For the entries presented below, indicate the number of lines that include the word "ogen", adding nothing else.
START GIVEN DATA
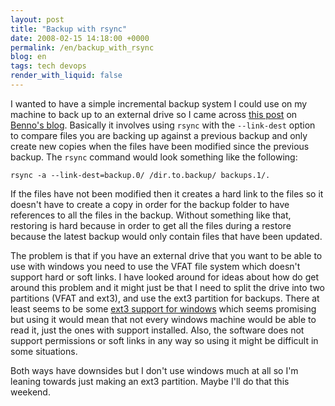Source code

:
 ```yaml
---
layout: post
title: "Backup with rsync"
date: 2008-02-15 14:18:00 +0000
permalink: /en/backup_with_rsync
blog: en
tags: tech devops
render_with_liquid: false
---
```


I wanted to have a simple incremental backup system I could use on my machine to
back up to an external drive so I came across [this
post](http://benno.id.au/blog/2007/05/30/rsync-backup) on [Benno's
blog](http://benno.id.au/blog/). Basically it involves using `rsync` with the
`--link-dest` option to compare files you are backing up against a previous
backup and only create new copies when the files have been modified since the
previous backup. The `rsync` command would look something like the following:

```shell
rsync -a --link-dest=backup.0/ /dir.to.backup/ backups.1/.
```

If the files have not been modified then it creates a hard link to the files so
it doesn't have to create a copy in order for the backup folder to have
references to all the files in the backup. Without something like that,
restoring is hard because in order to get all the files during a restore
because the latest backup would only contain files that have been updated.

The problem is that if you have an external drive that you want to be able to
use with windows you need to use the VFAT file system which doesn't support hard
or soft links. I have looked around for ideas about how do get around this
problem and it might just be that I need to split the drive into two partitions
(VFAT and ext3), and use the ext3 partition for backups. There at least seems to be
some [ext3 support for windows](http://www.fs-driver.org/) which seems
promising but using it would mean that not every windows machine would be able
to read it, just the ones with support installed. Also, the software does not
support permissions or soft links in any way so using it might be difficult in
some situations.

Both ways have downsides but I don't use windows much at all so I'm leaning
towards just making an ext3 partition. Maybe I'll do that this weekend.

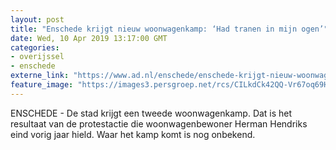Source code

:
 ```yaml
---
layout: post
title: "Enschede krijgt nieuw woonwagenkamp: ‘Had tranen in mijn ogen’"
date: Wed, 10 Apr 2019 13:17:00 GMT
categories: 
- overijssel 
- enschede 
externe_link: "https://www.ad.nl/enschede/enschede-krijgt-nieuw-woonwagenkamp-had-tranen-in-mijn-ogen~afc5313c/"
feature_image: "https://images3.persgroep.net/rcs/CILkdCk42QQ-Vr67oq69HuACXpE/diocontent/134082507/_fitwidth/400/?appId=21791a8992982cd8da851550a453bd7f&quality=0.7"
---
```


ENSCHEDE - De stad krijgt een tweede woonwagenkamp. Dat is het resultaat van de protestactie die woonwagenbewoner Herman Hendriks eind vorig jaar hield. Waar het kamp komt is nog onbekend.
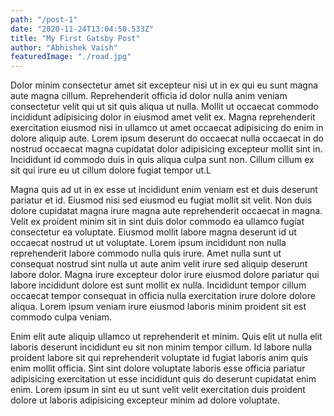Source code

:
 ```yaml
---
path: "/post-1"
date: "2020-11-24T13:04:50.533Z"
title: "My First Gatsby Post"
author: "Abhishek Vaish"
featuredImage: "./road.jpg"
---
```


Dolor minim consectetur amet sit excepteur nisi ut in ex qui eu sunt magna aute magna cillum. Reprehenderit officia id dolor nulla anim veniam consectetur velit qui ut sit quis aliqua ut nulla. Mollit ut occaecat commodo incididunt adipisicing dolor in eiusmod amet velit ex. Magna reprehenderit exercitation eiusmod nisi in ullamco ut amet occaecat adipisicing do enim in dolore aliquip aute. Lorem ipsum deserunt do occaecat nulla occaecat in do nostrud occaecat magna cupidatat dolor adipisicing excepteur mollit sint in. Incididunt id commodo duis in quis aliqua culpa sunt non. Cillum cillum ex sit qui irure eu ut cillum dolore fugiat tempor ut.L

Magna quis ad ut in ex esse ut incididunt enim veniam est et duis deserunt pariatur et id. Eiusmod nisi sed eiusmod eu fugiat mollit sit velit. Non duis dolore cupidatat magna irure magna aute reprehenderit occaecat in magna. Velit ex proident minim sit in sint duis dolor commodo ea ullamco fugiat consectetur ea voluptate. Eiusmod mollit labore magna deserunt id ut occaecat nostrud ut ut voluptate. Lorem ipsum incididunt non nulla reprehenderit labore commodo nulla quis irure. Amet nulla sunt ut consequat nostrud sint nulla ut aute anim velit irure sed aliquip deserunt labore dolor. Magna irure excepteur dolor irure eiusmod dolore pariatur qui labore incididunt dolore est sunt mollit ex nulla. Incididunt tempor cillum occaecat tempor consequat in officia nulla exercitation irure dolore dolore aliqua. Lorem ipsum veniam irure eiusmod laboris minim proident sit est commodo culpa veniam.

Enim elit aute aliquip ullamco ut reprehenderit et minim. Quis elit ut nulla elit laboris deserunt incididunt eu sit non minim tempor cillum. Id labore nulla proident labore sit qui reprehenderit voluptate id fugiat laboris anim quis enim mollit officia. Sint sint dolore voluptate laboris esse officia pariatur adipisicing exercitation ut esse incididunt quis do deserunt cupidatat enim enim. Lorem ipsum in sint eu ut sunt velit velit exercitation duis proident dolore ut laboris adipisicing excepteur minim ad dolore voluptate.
END GIVEN DATA
START GIVEN DATA
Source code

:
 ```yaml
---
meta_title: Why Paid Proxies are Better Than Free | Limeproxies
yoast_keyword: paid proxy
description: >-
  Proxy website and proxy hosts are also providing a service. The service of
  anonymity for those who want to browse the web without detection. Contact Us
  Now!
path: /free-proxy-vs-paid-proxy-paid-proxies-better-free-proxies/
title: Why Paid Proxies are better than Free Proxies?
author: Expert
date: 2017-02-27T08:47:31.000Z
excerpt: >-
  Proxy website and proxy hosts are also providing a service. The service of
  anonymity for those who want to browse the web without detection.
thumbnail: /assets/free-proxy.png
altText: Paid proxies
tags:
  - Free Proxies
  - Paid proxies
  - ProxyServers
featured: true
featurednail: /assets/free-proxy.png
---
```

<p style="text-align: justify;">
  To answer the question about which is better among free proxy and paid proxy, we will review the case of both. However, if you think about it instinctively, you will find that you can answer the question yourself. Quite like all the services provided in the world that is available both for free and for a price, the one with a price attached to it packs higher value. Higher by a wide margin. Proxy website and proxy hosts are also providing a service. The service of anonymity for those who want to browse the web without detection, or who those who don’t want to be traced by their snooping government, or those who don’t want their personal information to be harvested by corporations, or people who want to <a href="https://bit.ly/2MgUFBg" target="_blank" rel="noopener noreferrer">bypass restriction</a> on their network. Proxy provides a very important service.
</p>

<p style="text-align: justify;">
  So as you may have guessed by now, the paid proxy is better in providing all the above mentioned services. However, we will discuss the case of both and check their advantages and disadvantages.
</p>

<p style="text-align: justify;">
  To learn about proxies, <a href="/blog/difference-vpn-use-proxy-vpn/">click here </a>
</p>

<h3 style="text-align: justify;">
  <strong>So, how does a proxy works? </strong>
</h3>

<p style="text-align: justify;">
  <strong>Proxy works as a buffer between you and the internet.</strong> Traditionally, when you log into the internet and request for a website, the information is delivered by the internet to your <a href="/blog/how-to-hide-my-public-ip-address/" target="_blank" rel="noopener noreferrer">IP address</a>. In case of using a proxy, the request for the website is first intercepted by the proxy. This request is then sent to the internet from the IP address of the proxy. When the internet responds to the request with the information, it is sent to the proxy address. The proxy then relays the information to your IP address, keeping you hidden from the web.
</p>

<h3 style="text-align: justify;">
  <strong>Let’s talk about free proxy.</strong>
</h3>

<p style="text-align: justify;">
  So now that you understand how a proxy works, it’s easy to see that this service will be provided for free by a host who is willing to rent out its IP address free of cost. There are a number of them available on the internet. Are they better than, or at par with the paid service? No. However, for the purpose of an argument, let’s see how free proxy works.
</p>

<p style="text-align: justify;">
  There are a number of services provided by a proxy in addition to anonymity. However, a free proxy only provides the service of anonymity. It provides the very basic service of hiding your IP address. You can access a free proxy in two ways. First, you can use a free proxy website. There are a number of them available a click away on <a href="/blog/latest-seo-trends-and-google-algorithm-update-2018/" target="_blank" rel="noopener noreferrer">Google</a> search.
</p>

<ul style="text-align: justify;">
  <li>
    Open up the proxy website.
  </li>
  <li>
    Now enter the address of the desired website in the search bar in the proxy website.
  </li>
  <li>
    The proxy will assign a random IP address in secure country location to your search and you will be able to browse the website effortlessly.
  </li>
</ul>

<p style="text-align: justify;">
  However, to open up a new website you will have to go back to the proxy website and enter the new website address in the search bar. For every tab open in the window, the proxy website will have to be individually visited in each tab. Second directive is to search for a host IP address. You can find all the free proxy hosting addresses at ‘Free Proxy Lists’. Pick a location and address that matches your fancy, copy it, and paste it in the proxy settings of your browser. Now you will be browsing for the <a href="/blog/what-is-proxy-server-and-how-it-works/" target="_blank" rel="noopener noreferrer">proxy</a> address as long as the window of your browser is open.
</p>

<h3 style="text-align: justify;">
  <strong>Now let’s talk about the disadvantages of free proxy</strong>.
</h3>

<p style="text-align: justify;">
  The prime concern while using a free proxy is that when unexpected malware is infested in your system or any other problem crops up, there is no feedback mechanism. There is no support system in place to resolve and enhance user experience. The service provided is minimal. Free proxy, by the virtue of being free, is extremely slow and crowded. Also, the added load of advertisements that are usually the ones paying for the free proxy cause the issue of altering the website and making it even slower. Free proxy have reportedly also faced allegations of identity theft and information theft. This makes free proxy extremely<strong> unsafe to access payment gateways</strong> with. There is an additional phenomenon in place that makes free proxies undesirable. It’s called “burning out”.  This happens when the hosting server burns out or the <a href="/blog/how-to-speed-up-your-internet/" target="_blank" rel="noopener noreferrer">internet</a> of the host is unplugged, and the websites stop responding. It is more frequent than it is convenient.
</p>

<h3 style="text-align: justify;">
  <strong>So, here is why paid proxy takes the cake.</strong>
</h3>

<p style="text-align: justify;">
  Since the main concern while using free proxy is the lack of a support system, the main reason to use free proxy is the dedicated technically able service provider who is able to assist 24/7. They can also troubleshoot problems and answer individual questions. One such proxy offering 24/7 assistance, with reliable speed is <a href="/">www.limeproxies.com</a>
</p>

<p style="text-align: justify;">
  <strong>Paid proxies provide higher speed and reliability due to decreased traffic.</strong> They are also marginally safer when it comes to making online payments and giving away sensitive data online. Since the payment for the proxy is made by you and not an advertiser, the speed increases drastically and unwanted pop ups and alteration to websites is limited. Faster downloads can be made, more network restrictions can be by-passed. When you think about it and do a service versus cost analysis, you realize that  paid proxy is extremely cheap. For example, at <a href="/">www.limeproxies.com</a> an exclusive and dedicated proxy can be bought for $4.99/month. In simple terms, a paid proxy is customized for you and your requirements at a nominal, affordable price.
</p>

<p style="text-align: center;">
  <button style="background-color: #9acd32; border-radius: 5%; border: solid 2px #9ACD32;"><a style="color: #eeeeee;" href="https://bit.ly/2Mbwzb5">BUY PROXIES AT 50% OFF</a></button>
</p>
END GIVEN DATA
START GIVEN DATA
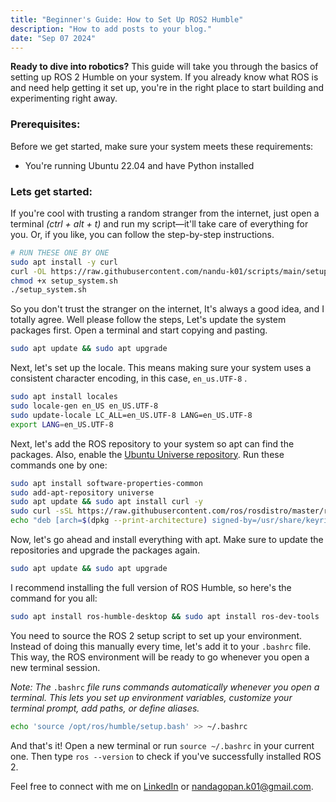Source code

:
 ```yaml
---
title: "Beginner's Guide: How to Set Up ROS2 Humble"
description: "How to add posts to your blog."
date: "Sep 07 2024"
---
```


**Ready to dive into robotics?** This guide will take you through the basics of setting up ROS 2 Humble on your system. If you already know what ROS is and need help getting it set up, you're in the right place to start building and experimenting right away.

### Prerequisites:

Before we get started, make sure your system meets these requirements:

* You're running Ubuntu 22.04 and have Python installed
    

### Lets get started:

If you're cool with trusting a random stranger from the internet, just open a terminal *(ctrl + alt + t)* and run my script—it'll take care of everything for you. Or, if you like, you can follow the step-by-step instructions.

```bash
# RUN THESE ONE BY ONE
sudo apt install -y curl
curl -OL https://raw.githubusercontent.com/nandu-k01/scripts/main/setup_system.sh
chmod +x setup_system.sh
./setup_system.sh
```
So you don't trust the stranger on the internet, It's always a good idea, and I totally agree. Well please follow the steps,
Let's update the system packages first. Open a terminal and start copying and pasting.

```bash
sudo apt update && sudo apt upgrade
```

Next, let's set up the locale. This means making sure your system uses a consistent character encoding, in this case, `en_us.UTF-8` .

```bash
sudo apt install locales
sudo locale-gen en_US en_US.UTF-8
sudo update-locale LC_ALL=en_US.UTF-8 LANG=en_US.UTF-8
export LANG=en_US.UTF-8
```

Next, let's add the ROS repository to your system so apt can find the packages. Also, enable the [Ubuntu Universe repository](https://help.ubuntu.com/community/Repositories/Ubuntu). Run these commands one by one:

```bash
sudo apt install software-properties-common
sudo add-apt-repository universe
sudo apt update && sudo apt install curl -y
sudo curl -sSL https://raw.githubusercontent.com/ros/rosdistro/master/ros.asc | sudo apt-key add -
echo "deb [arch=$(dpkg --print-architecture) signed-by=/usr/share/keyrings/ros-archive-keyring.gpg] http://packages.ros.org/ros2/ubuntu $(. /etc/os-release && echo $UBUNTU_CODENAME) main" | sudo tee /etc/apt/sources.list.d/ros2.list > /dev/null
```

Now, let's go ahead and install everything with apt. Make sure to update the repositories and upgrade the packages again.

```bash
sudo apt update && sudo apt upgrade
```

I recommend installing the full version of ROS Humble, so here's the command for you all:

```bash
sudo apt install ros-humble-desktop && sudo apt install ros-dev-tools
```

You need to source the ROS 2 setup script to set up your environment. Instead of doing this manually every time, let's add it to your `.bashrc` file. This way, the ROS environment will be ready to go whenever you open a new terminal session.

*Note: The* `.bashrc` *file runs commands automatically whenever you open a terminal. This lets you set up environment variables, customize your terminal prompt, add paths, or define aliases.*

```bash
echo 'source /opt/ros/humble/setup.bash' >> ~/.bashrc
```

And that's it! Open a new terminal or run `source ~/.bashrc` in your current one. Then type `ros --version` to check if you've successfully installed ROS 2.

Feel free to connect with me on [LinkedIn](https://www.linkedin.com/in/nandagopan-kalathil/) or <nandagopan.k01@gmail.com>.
END GIVEN DATA
COMPLETED EXERCISE: 2